All matter on Earth consists of tiny particles known as atoms. Each atom contains even smaller particles: protons, neutrons, and electrons. Each of these particles follows the rules of quantum mechanics. Quantum mechanics forms the basis of quantum many-body theory, which describes systems with many particles, such as atomic nuclei.
One class of methods used by nuclear physicists to study atomic nuclei is the ab initio approach. It describes complex systems by starting from a description of their elementary components and their interactions. In the case of nuclear physics, the elementary components are protons and neutrons. Some key questions that ab initio calculations can help answer are the binding energies and properties of atomic nuclei and the link between nuclear structure and the underlying interactions between protons and neutrons.
Challenges and Solutions in Quantum Simulations
However, these ab initio methods have difficulties in performing reliable calculations for systems with complex interactions. One of these methods is quantum Monte Carlo simulations. Here, quantities are calculated using random or stochastic processes. Although quantum Monte Carlo simulations can be efficient and powerful, they have a significant weakness: the sign problem. It arises in processes with positive and negative weights, which cancel each other. This cancellation leads to inaccurate final predictions.
A new approach, known as wavefunction matching, is intended to help solve such calculation problems for ab initio methods. “This problem is solved by the new method of wavefunction matching by mapping the complicated problem in a first approximation to a simple model system that does not have such sign oscillations and then treating the differences in perturbation theory,” says Prof. Ulf-G. Meißner from the Helmholtz Institute for Radiation and Nuclear Physics at the University of Bonn and from the Institute of Nuclear Physics and the Center for Advanced Simulation and Analytics at Forschungszentrum Jülich. “As an example, the masses and radii of all nuclei up to mass number 50 were calculated – and the results agree with the measurements,” reports Meißner, who is also a member of the Transdisciplinary Research Areas “Modeling” and “Matter” at the University of Bonn.

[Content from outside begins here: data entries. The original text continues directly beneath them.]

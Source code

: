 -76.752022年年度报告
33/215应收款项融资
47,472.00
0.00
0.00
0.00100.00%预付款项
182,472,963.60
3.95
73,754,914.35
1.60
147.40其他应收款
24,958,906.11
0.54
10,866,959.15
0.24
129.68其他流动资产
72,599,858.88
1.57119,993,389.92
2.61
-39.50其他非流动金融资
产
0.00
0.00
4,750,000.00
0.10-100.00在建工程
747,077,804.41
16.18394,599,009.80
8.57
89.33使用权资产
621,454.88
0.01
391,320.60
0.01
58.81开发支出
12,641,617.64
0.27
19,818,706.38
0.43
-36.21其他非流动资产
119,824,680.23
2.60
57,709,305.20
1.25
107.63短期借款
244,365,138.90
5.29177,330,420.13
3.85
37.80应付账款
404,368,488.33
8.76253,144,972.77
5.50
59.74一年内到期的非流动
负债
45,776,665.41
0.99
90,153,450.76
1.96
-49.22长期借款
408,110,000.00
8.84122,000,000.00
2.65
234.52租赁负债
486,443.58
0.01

“In quantum many-body theory, we are often faced with the situation that we can perform calculations using a simple approximate interaction, but realistic high-fidelity interactions cause severe computational problems,” says Dean Lee, Professor of Physics from the Facility for Rare Istope Beams and Department of Physics and Astronomy (FRIB) at Michigan State University and head of the Department of Theoretical Nuclear Sciences.
Practical Applications and Future Prospects
Wavefunction matching solves this problem by removing the short-distance part of the high-fidelity interaction and replacing it with the short-distance part of an easily calculable interaction. This transformation is done in a way that preserves all the important properties of the original realistic interaction. Since the new wavefunctions are similar to those of the easily computable interaction, the researchers can now perform calculations with the easily computable interaction and apply a standard procedure for handling small corrections – called perturbation theory.
The research team applied this new method to lattice quantum Monte Carlo simulations for light nuclei, medium-mass nuclei, neutron matter, and nuclear matter. Using precise ab initio calculations, the results closely matched real-world data on nuclear properties such as size, structure, and binding energy. Calculations that were once impossible due to the sign problem can now be performed with wavefunction matching.
While the research team focused exclusively on quantum Monte Carlo simulations, wavefunction matching should be useful for many different ab initio approaches. “This method can be used in both classical computing and quantum computing, for example, to better predict the properties of so-called topological materials, which are important for quantum computing,” says Meißner.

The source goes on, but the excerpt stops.